A plaintiff pleading consumer fraud claims predicated upon an alleged omission must establish that the omission was “contrary to a representation actually made by the defendant, or an omission of a fact the defendant was obligated to disclose.” Hodsdon v. Mars, Inc., 891 F.3d 857, 861 (9th Cir. 2018).

Furthermore, claims under the UCL and FAL are subject to the heightened pleading standard under Federal Rule of Civil Procedure 9(b) where they are grounded in fraud. Davidson v. Kimberly-Clark Corp., 889 F.3d 956, 964 (9th Cir. 2018). To satisfy this requirement, “a pleading must identify the who, what, when, where, and how of the misconduct charged, as well as what is false or misleading about the purportedly fraudulent statement.” Id.; Browning v. Am. Honda Motor Co., 549 F.Supp.3d 996, 1003 (N.D. Cal. 2021). Plaintiff alleges that his California consumer fraud claims are based on “materially false representations and omissions” that Defendant made about the Product. (FAC ¶ 57). Because these claims are premised on allegations of fraud, they are subject to the heightened pleading standard under Rule 9(b). The allegations in support of these claims fail to meet this heightened standard.

With respect to alleged representations, Plaintiff focuses on advertising language for the Product which noted that the Product's base is made of “durable” titanium, and that “[t]he combination of durability and advanced features create a camera that can be relied upon to perform in any situation.” (FAC ¶¶ 8, 9 (internal quotation marks omitted)). Plaintiff alleges that such language reasonably caused him to believe that none of the Product's internal components would ever need repairs. (Id. ¶¶ 58-59, 67-68). Plaintiff alleges that Defendant, in the Product listing on its website, made representations that the Product was durable, would function reliably and be free of flaws, damage, and deficiencies for many years, subject to normal and intended use.” (Id. ¶¶ 18, 38, 58, 67; id. n.1-10). However, when the listing is read in full and in context, Plaintiff's cherrypicking of certain words does not lead a reasonable consumer to that conclusion. There is nothing “unambiguously deceptive” about Defendant's Product listing. McGinity, 69 F.4th at 1098. Plaintiff simply has not alleged that Defendant actually misstated any material facts about the Product and does not plead whether he even saw this language before making his purchase.

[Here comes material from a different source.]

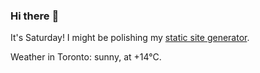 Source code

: ### Hi there :wave:

It's Saturday! I might be polishing my [static site generator](https://github.com/bewuethr/pandoc-bash-blog).

Weather in Toronto: sunny, at +14°C.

The deficiencies in this pleading are akin to those examined in Bondick v. Ricoh Imaging Americas Corp., which likewise involved a digital camera. 21-C-06132, 2022 WL 2116664, at *1 (N.D. Ill. June 13, 2022). “After four years, the camera began to evidence issues with its aperture, which Bondick claim[ed] [wa]s due to the design choices made by Ricoh.” Id. Bondick “d[id] not present any specific communication from Ricoh pre-purchase beyond its general distribution and holding out of the product” and did not allege “any communication from Ricoh regarding the lifespan of the camera.” Id. at *3. That Court held that the failure to “identify any specific misrepresentation by Ricoh regarding the K-50 camera” and to “allege any false statement relied upon in his purchase of the K-50 camera” were fatal to his claim. Id.

The claims in Bondick were brought under the Illinois Consumer Fraud and Deceptive Business Practices Act. 2022 WL 2116664, at *1.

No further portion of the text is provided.